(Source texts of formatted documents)

---*---

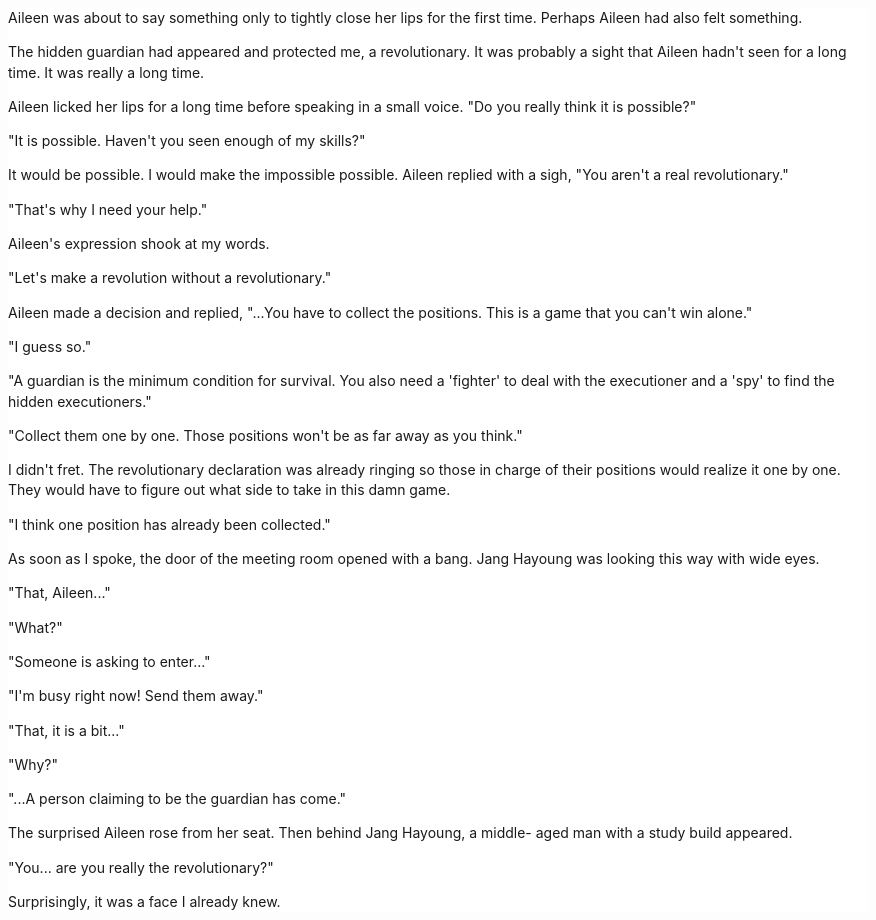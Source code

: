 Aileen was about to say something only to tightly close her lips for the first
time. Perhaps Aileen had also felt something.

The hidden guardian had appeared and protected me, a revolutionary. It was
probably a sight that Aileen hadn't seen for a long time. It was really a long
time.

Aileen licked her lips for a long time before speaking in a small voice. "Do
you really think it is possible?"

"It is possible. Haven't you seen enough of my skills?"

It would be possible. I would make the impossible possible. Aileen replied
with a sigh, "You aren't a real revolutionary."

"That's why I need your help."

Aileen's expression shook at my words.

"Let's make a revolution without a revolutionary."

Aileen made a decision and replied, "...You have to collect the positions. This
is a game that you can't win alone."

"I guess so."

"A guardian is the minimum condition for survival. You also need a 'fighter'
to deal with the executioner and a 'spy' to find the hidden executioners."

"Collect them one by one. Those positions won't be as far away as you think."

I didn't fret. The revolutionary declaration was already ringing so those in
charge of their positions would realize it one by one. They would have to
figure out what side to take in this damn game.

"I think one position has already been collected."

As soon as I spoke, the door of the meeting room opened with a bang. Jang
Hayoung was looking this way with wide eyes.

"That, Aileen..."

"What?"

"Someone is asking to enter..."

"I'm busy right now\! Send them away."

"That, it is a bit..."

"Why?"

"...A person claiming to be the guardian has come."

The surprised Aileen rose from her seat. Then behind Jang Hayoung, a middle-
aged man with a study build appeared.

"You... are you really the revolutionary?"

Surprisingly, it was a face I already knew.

---*---

Work task —
Set down, exactly as they appear above, all lines from the one that has "Aileen licked her" down to the one that has "I didn't fret.", including those two and no others.

Written answer —
Aileen licked her lips for a long time before speaking in a small voice. "Do
you really think it is possible?"

"It is possible. Haven't you seen enough of my skills?"

It would be possible. I would make the impossible possible. Aileen replied
with a sigh, "You aren't a real revolutionary."

"That's why I need your help."

Aileen's expression shook at my words.

"Let's make a revolution without a revolutionary."

Aileen made a decision and replied, "...You have to collect the positions. This
is a game that you can't win alone."

"I guess so."

"A guardian is the minimum condition for survival. You also need a 'fighter'
to deal with the executioner and a 'spy' to find the hidden executioners."

"Collect them one by one. Those positions won't be as far away as you think."

I didn't fret. The revolutionary declaration was already ringing so those in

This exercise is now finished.